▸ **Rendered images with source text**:

____________

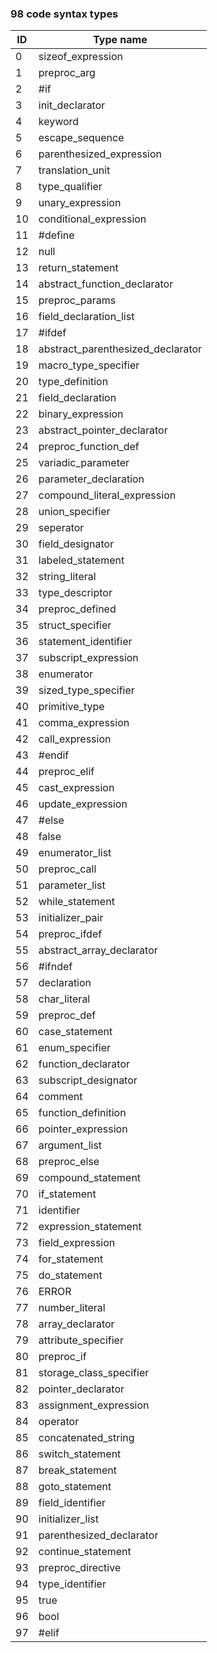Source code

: ### 98 code syntax types
|ID            |Type name                     |
|----------------|-------------------------------|
|0 | sizeof_expression|
|1 | preproc_arg|
|2 | #if|
|3 | init_declarator|
|4 | keyword|
|5 | escape_sequence|
|6 | parenthesized_expression|
|7 | translation_unit|
|8 | type_qualifier|
|9 | unary_expression|
|10 | conditional_expression|
|11 | #define|
|12 | null|
|13 | return_statement|
|14 | abstract_function_declarator|
|15 | preproc_params|
|16 | field_declaration_list|
|17 | #ifdef|
|18 | abstract_parenthesized_declarator|
|19 | macro_type_specifier|
|20 | type_definition|
|21 | field_declaration|
|22 | binary_expression|
|23 | abstract_pointer_declarator|
|24 | preproc_function_def|
|25 | variadic_parameter|
|26 | parameter_declaration|
|27 | compound_literal_expression|
|28 | union_specifier|
|29 | seperator|
|30 | field_designator|
|31 | labeled_statement|
|32 | string_literal|
|33 | type_descriptor|
|34 | preproc_defined|
|35 | struct_specifier|
|36 | statement_identifier|
|37 | subscript_expression|
|38 | enumerator|
|39 | sized_type_specifier|
|40 | primitive_type|
|41 | comma_expression|
|42 | call_expression|
|43 | #endif|
|44 | preproc_elif|
|45 | cast_expression|
|46 | update_expression|
|47 | #else|
|48 | false|
|49 | enumerator_list|
|50 | preproc_call|
|51 | parameter_list|
|52 | while_statement|
|53 | initializer_pair|
|54 | preproc_ifdef|
|55 | abstract_array_declarator|
|56 | #ifndef|
|57 | declaration|
|58 | char_literal|
|59 | preproc_def|
|60 | case_statement|
|61 | enum_specifier|
|62 | function_declarator|
|63 | subscript_designator|
|64 | comment|
|65 | function_definition|
|66 | pointer_expression|
|67 | argument_list|
|68 | preproc_else|
|69 | compound_statement|
|70 | if_statement|
|71 | identifier|
|72 | expression_statement|
|73 | field_expression|
|74 | for_statement|
|75 | do_statement|
|76 | ERROR|
|77 | number_literal|
|78 | array_declarator|
|79 | attribute_specifier|
|80 | preproc_if|
|81 | storage_class_specifier|
|82 | pointer_declarator|
|83 | assignment_expression|
|84 | operator|
|85 | concatenated_string|
|86 | switch_statement|
|87 | break_statement|
|88 | goto_statement|
|89 | field_identifier|
|90 | initializer_list|
|91 | parenthesized_declarator|
|92 | continue_statement|
|93 | preproc_directive|
|94 | type_identifier|
|95 | true|
|96 | bool|
|97 | #elif|
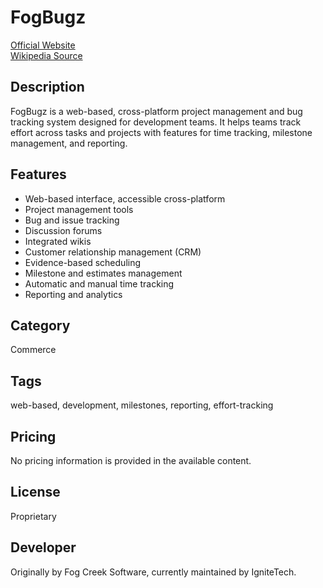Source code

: # FogBugz

[Official Website](http://www.fogbugz.com)  
[Wikipedia Source](https://en.wikipedia.org/wiki/FogBugz)

## Description
FogBugz is a web-based, cross-platform project management and bug tracking system designed for development teams. It helps teams track effort across tasks and projects with features for time tracking, milestone management, and reporting.

## Features
- Web-based interface, accessible cross-platform
- Project management tools
- Bug and issue tracking
- Discussion forums
- Integrated wikis
- Customer relationship management (CRM)
- Evidence-based scheduling
- Milestone and estimates management
- Automatic and manual time tracking
- Reporting and analytics

## Category
Commerce

## Tags
web-based, development, milestones, reporting, effort-tracking

## Pricing
No pricing information is provided in the available content.

## License
Proprietary

## Developer
Originally by Fog Creek Software, currently maintained by IgniteTech.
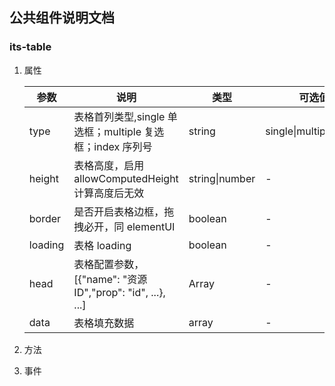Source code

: ## 公共组件说明文档

### its-table

1. 属性

   | 参数 | 说明 | 类型 | 可选值 | 默认值 |
   | --- | --- | --- | --- | --- |
   | type | 表格首列类型,single 单选框；multiple 复选框；index 序列号 | string | single\|multiple\|index | custom |
   | height | 表格高度，启用 allowComputedHeight 计算高度后无效 | string\|number | - | - |
   | border | 是否开启表格边框，拖拽必开，同 elementUI | boolean | - | false |
   | loading | 表格 loading | boolean | - | false |
   | head | 表格配置参数，[{"name": "资源 ID","prop": "id", ...}, ...] | Array<columnConfig> | - | [] |
   | data | 表格填充数据 | array | - | [] |

2. 方法
3. 事件
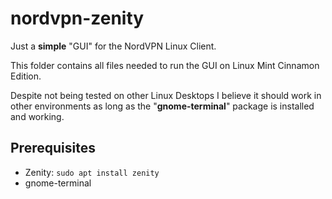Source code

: # nordvpn-zenity

Just a **simple** "GUI" for the NordVPN Linux Client.

This folder contains all files needed to run the GUI on Linux Mint Cinnamon Edition.

Despite not being tested on other Linux Desktops I believe it should work in other environments as long as the "**gnome-terminal**" package is installed and working.

## Prerequisites

- Zenity: `sudo apt install zenity`
- gnome-terminal
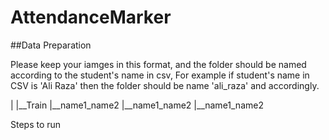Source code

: # AttendanceMarker

##Data Preparation

Please keep your iamges in this format, and the folder should be named according to the student's name in csv, For example if student's name in CSV is 'Ali Raza' then the folder should be name 'ali_raza' and accordingly.


|
|__Train
        |__name1_name2
        |__name1_name2
        |__name1_name2


Steps to run
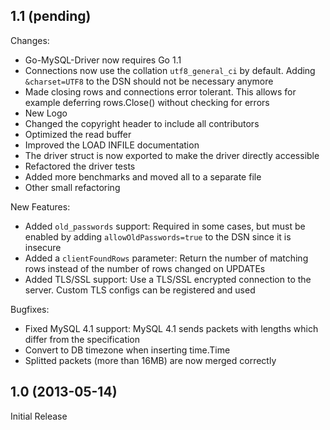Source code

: ## 1.1 (pending)

Changes:

  - Go-MySQL-Driver now requires Go 1.1
  - Connections now use the collation `utf8_general_ci` by default. Adding `&charset=UTF8` to the DSN should not be necessary anymore
  - Made closing rows and connections error tolerant. This allows for example deferring rows.Close() without checking for errors
  - New Logo
  - Changed the copyright header to include all contributors
  - Optimized the read buffer
  - Improved the LOAD INFILE documentation
  - The driver struct is now exported to make the driver directly accessible
  - Refactored the driver tests
  - Added more benchmarks and moved all to a separate file
  - Other small refactoring

New Features:

  - Added `old_passwords` support: Required in some cases, but must be enabled by adding `allowOldPasswords=true` to the DSN since it is insecure
  - Added a `clientFoundRows` parameter: Return the number of matching rows instead of the number of rows changed on UPDATEs
  - Added TLS/SSL support: Use a TLS/SSL encrypted connection to the server. Custom TLS configs can be registered and used

Bugfixes:

  - Fixed MySQL 4.1 support: MySQL 4.1 sends packets with lengths which differ from the specification
  - Convert to DB timezone when inserting time.Time
  - Splitted packets (more than 16MB) are now merged correctly


## 1.0 (2013-05-14)

Initial Release
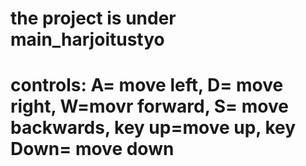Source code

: # the project is under main_harjoitustyo
# controls: A= move left, D= move right, W=movr forward, S= move backwards, key up=move up, key Down= move down

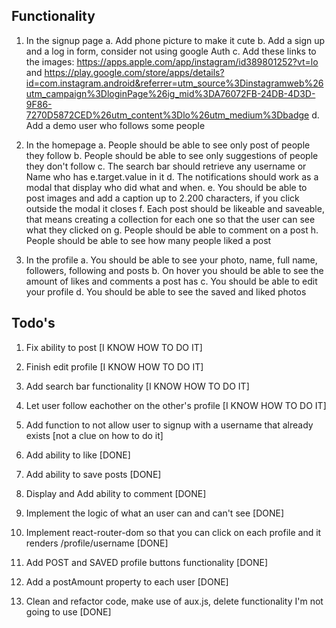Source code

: ## Functionality

1. In the signup page
   a. Add phone picture to make it cute
   b. Add a sign up and a log in form, consider not using google Auth
   c. Add these links to the images: https://apps.apple.com/app/instagram/id389801252?vt=lo and https://play.google.com/store/apps/details?id=com.instagram.android&referrer=utm_source%3Dinstagramweb%26utm_campaign%3DloginPage%26ig_mid%3DA76072FB-24DB-4D3D-9F86-7270D5872CED%26utm_content%3Dlo%26utm_medium%3Dbadge
   d. Add a demo user who follows some people

2. In the homepage
   a. People should be able to see only post of people they follow
   b. People should be able to see only suggestions of people they don't follow
   c. The search bar should retrieve any username or Name who has e.target.value in it
   d. The notifications should work as a modal that display who did what and when.
   e. You should be able to post images and add a caption up to 2.200 characters, if you click outside the modal it closes
   f. Each post should be likeable and saveable, that means creating a collection for each one so that the user can see what they clicked on
   g. People should be able to comment on a post
   h. People should be able to see how many people liked a post

3. In the profile
   a. You should be able to see your photo, name, full name, followers, following and posts
   b. On hover you should be able to see the amount of likes and comments a post has
   c. You should be able to edit your profile
   d. You should be able to see the saved and liked photos

## Todo's

1. Fix ability to post [I KNOW HOW TO DO IT]
2. Finish edit profile [I KNOW HOW TO DO IT]
3. Add search bar functionality [I KNOW HOW TO DO IT]

4. Let user follow eachother on the other's profile [I KNOW HOW TO DO IT]

5. Add function to not allow user to signup with a username that already exists [not a clue on how to do it]

6. Add ability to like [DONE]
7. Add ability to save posts [DONE]
8. Display and Add ability to comment [DONE]
9. Implement the logic of what an user can and can't see [DONE]
10. Implement react-router-dom so that you can click on each profile and it renders /profile/username [DONE]
11. Add POST and SAVED profile buttons functionality [DONE]
12. Add a postAmount property to each user [DONE]
13. Clean and refactor code, make use of aux.js, delete functionality I'm not going to use [DONE]
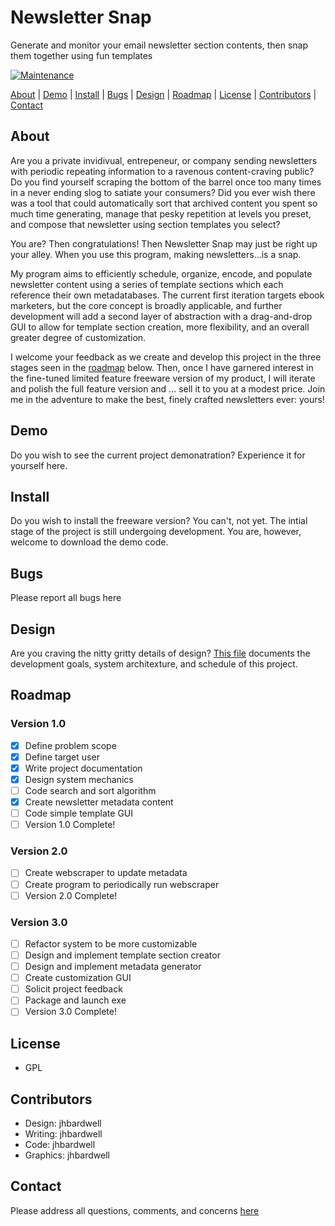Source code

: # Newsletter Snap
Generate and monitor your email newsletter section contents, then snap them together using fun templates

[![Maintenance](https://img.shields.io/badge/Maintained-yes-green.svg)](https://github.com/jhbardwell/Newsletter-Concatenator-Program)

[About](#About) | [Demo](#Demo) | [Install](#Install) | [Bugs](#Bugs) | [Design](#Design) | [Roadmap](#Roadmap) | [License](#License) | [Contributors](#Contributors) | [Contact](#Contact)

## About 
Are you a private invidivual, entrepeneur, or company sending newsletters with periodic repeating information to a ravenous content-craving public? Do you find yourself scraping the bottom of the barrel once too many times in a never ending slog to satiate your consumers? Did you ever wish there was a tool that could automatically sort that archived content you spent so much time generating, manage that pesky repetition at levels you preset, and compose that newsletter using section templates you select? 

You are? Then congratulations! Then Newsletter Snap may just be right up your alley. When you use this program, making newsletters...is a snap.

My program aims to efficiently schedule, organize, encode, and populate newsletter content using a series of template sections which each reference their own metadatabases. The current first iteration targets ebook marketers, but the core concept is broadly applicable, and further development will add a second layer of abstraction with a drag-and-drop GUI to allow for template section creation, more flexibility, and an overall greater degree of customization. 

I welcome your feedback as we create and develop this project in the three stages seen in the [roadmap](#Roadmap) below. Then, once I have garnered interest in the fine-tuned limited feature freeware version of my product, I will iterate and polish the full feature version and ... sell it to you at a modest price. Join me in the adventure to make the best, finely crafted newsletters ever: yours!
## Demo
Do you wish to see the current project demonatration? Experience it for yourself here.
## Install
Do you wish to install the freeware version? You can't, not yet. The intial stage of the project is still undergoing development. You are, however, welcome to download the demo code.
## Bugs
Please report all bugs here
## Design
Are you craving the nitty gritty details of design? [This file](DESIGNDOC.md) documents the development goals, system architexture, and schedule of this project.
## Roadmap
### Version 1.0
- [X] Define problem scope
- [X] Define target user
- [X] Write project documentation
- [X] Design system mechanics
- [ ] Code search and sort algorithm
- [X] Create newsletter metadata content
- [ ] Code simple template GUI
- [ ] Version 1.0 Complete!
### Version 2.0
- [ ] Create webscraper to update metadata
- [ ] Create program to periodically run webscraper
- [ ] Version 2.0 Complete!
### Version 3.0
- [ ] Refactor system to be more customizable
- [ ] Design and implement template section creator
- [ ] Design and implement metadata generator
- [ ] Create customization GUI
- [ ] Solicit project feedback
- [ ] Package and launch exe
- [ ] Version 3.0 Complete!
## License
- GPL
## Contributors
- Design: jhbardwell
- Writing: jhbardwell
- Code: jhbardwell
- Graphics: jhbardwell
## Contact
Please address all questions, comments, and concerns [here](jhbardwell@gmail.com)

____________

▸ **ABOUT THIS TASK**:
With "system" as the search string, filter the records and return each line that has it.

▸ **TASK SOLUTION**:
FogBugz is a web-based, cross-platform project management and bug tracking system designed for development teams. It helps teams track effort across tasks and projects with features for time tracking, milestone management, and reporting.
Are you craving the nitty gritty details of design? [This file](DESIGNDOC.md) documents the development goals, system architexture, and schedule of this project.
- [X] Design system mechanics
- [ ] Refactor system to be more customizable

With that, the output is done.